Prevention and Control
- Good biosecurity measures are important to prevent transmission through fomites and mechanical vectors.
- Once a swine herd has been infected, the virus can persist in the herd and cause periodic outbreaks; however,
good management can decrease the frequency, extent of outbreaks and severity of disease.
- Once swine influenza is established on a farm, it is very difficult to completely clear and the depopulation
of herds may be necessary.
- People ill with influenza viruses have reportedly infected pigs; while this is possible, these events are not
well documented.
- People working with pigs should follow the same advice as provided to the general public and stay home if
showing flu-like symptoms.
- Inactivated influenza vaccines are also available for some influenza virus infections in pigs.
- To provide adequate protection, influenza vaccines need to reflect the current subtypes and strains in a
geographic area and may need change periodically.
- These vaccines do not always prevent infection or virus shedding, but appropriately vaccinated pigs generally
have milder disease if they are infected.
- Good husbandry practices including All-in/All-out to limit the spread of the disease, provision of fresh clean
drinking water, avoiding ducks and turkey contamination's/contact including staff and proper use of
disinfectants to clean infected buildings.
3. Classical swine fever
- Classical swine fever (CSF) is a contagious viral disease of pigs. CSF is caused by a virus belonging to the
family Flaviviridae and the genus pestivirus.
- Classical swine fever (CSF), also known as hog cholera, is a contagious viral disease of domestic and wild
swine. It is caused by a virus of the genus Pestivirus of the family Flaviviridae, which is closely related to
the viruses that cause bovine viral diarrhoea in cattle and border disease in sheep.
- There is only one serotype of CSF virus (CSFV). CSF is a disease listed by the World Organization for Animal
Health (WOAH) Terrestrial Animal Health Code and must be reported to the WOAH (WOAH Terrestrial Animal Health
Code).
Symptoms
- Acute infection: In acute form, the pigs appear sick, inactive and drowsy with arched back. Some pigs
stand with droopy head and straight tail. Huddling, vomiting, high fever anorexia and constipation.
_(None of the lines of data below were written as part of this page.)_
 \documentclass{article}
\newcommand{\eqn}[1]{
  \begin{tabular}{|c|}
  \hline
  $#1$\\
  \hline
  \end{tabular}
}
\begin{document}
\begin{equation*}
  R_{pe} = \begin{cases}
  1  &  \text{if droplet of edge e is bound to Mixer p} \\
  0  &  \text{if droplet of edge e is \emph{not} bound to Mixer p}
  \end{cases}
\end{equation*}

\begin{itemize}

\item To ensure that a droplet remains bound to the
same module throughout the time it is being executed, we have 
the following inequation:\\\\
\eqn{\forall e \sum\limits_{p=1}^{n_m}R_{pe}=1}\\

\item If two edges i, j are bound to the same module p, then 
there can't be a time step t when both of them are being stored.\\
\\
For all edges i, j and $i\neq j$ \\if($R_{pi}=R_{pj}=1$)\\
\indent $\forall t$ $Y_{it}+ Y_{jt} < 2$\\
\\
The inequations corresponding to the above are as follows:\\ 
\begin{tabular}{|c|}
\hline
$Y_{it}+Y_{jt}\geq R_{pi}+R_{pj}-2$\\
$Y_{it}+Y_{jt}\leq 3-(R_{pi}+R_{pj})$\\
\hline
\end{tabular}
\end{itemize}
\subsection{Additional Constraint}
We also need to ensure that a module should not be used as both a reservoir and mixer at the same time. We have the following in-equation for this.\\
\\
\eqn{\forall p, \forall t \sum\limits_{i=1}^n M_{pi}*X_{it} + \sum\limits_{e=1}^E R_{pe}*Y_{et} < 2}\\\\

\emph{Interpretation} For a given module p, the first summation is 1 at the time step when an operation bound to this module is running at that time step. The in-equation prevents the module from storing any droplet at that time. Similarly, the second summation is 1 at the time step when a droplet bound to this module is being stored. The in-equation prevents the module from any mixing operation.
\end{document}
Conjunctivitis, staggering gait, posterior weakness and purple discoloration of abdominal skin
- In last stage of the infection, pigs will become recumbent, and convulsions may occur shortly before death.
Sever diarrhoea will also occur during last stages.
- Chronic form: Dullness, capricious appetite, pyrexia and diarrhoea for up to 1 month. Weight loss, hair
loss, dermatitis and discoloration of abdomen or ears are the other symptoms. A chronically infected pig may
have a disproportionately large head relative to the small trunk.
Diagnosis
- Based on high morbidity and mortality, high fever, diarrhoea. Kidney and lymph node lesions will help in field
diagnosis.
- Because the clinical signs are not exclusive to CSF, and vary widely, laboratory tests are required to detect
antibodies or the virus itself.
Prevention and Control
- Treatment is not attempted. Affected pigs must be slaughtered and the carcasses buried or incinerated.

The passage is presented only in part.